Der Blick ins lebende Hirn gelang den Forschern schon vor einigen Jahren. Mittels funktioneller Magnetresonanztomografie lässt sich abbilden, welche Teile des menschlichen Gehirns auf welche Sinneseindrücke aktiv reagieren. Oder eben nicht: Wenn Menschen ein Sonderangebot sehen, schaltet sich eine Kontrollregion im Gehirn aus. Ob geiler Geiz und Schnäppchenjagen daher doof machen, ist bislang ungeklärt, bekannt ist jedoch, dass sich in der Folge dieser Erkenntnisse Konsumforschung im Kernspintomografen zum Modethema auswuchs. Schließlich floppt nach wie vor die Hälfte aller Produkteinführungen, und wo die konventionelle Marktforschung versagt, muss jetzt eben die Hirnforschung her. Als Erstes kam der berühmte Cola-Test auf den neuronalen Prüfstand: Warum gewinnt in der Blindverkostung immer Pepsi - werden die Labels jedoch enthüllt, liegt Coca-Cola in der Gunst der Leute vorn?
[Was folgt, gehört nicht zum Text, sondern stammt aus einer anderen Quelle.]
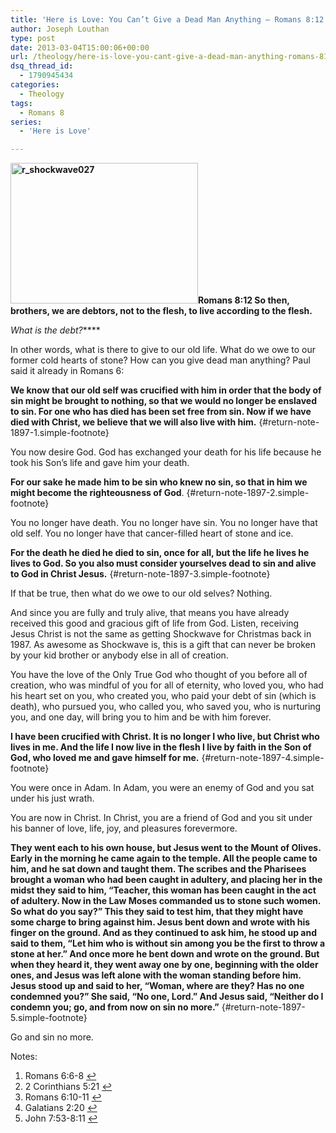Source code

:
```yaml
---
title: 'Here is Love: You Can’t Give a Dead Man Anything – Romans 8:12'
author: Joseph Louthan
type: post
date: 2013-03-04T15:00:06+00:00
url: /theology/here-is-love-you-cant-give-a-dead-man-anything-romans-812/
dsq_thread_id:
  - 1790945434
categories:
  - Theology
tags:
  - Romans 8
series:
  - 'Here is Love'

---
```

**[<img class="alignright size-medium wp-image-1898" src="https://i0.wp.com/theologic.us/wp-content/uploads/2013/03/r_shockwave027.jpg?resize=300%2C225" alt="r_shockwave027" width="300" height="225" srcset="https://i0.wp.com/theologic.us/wp-content/uploads/2013/03/r_shockwave027.jpg?resize=300%2C225 300w, https://i0.wp.com/theologic.us/wp-content/uploads/2013/03/r_shockwave027.jpg?w=500 500w" sizes="(max-width: 300px) 100vw, 300px" data-recalc-dims="1" />][1]Romans 8:12 So then, brothers, we are debtors, not to the flesh, to live according to the flesh.**

_What is the debt?_****

In other words, what is there to give to our old life. What do we owe to our former cold hearts of stone? How can you give dead man anything? Paul said it already in Romans 6:

**We know that our old self was crucified with him in order that the body of sin might be brought to nothing, so that we would no longer be enslaved to sin. For one who has died has been set free from sin. Now if we have died with Christ, we believe that we will also live with him.** [][2]{#return-note-1897-1.simple-footnote}

You now desire God. God has exchanged your death for his life because he took his Son’s life and gave him your death.

**For our sake he made him to be sin who knew no sin, so that in him we might become the righteousness of God**. [][3]{#return-note-1897-2.simple-footnote}

You no longer have death. You no longer have sin. You no longer have that old self. You no longer have that cancer-filled heart of stone and ice.

**For the death he died he died to sin, once for all, but the life he lives he lives to God. So you also must consider yourselves dead to sin and alive to God in Christ Jesus.** [][4]{#return-note-1897-3.simple-footnote}

If that be true, then what do we owe to our old selves? Nothing.

And since you are fully and truly alive, that means you have already received this good and gracious gift of life from God. Listen, receiving Jesus Christ is not the same as getting Shockwave for Christmas back in 1987. As awesome as Shockwave is, this is a gift that can never be broken by your kid brother or anybody else in all of creation.

You have the love of the Only True God who thought of you before all of  creation, who was mindful of you for all of eternity, who loved you, who had his heart set on you, who created you, who paid your debt of sin (which is death), who pursued you, who called you, who saved you, who is nurturing you, and one day, will bring you to him and be with him forever.

**I have been crucified with Christ. It is no longer I who live, but Christ who lives in me. And the life I now live in the flesh I live by faith in the Son of God, who loved me and gave himself for me.** [][5]{#return-note-1897-4.simple-footnote}

You were once in Adam. In Adam, you were an enemy of God and you sat under his just wrath.

You are now in Christ. In Christ, you are a friend of God and you sit under his banner of love, life, joy, and pleasures forevermore.

**They went each to his own house, but Jesus went to the Mount of Olives. Early in the morning he came again to the temple. All the people came to him, and he sat down and taught them. The scribes and the Pharisees brought a woman who had been caught in adultery, and placing her in the midst they said to him, “Teacher, this woman has been caught in the act of adultery. Now in the Law Moses commanded us to stone such women. So what do you say?” This they said to test him, that they might have some charge to bring against him. Jesus bent down and wrote with his finger on the ground. And as they continued to ask him, he stood up and said to them, “Let him who is without sin among you be the first to throw a stone at her.” And once more he bent down and wrote on the ground. But when they heard it, they went away one by one, beginning with the older ones, and Jesus was left alone with the woman standing before him. Jesus stood up and said to her, “Woman, where are they? Has no one condemned you?” She said, “No one, Lord.” And Jesus said, “Neither do I condemn you; go, and from now on sin no more.”** [][6]{#return-note-1897-5.simple-footnote}

Go and sin no more.

<div class="simple-footnotes">
  <p class="notes">
    Notes:
  </p>
  
  <ol>
    <li id="note-1897-1">
      Romans 6:6-8 <a href="#return-note-1897-1">&#8617;</a>
    </li>
    <li id="note-1897-2">
      2 Corinthians 5:21 <a href="#return-note-1897-2">&#8617;</a>
    </li>
    <li id="note-1897-3">
      Romans 6:10-11 <a href="#return-note-1897-3">&#8617;</a>
    </li>
    <li id="note-1897-4">
      Galatians 2:20 <a href="#return-note-1897-4">&#8617;</a>
    </li>
    <li id="note-1897-5">
      John 7:53-8:11 <a href="#return-note-1897-5">&#8617;</a>
    </li>
  </ol>
</div>

 [1]: https://i0.wp.com/theologic.us/wp-content/uploads/2013/03/r_shockwave027.jpg
 [2]: #note-1897-1 "Romans 6:6-8"
 [3]: #note-1897-2 "2 Corinthians 5:21"
 [4]: #note-1897-3 "Romans 6:10-11"
 [5]: #note-1897-4 "Galatians 2:20"
 [6]: #note-1897-5 "John 7:53-8:11"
Der Kernspin zeigt: Der Geschmack von Pepsi regt das Lustzentrum stärker an, die Marke Coke jedoch aktiviert den medialen präfrontalen Cortex, wo die Selbstwahrnehmung des Menschen angesiedelt ist.

Als eines der ersten in Deutschland finanzierte das Unternehmen, das damals noch Daimler-Chrysler hieß, eine Testserie. Professoren an der Universität Ulm spielten autobegeisterten Männern im Kernspintomografen abwechselnd Bilder von Renn- und Kleinwagen vor. Wie zu erwarten, reagierte nur beim Anblick der Rennschlitten der Nucleus accumbens. Aber brauchten wir dafür wirklich ein Millionen Euro teures medizinisches Gerät? Was da im Hirn abläuft, wird auch an unseren Gesichtern sichtbar, wenn ein Ferrari vorbeiröhrt.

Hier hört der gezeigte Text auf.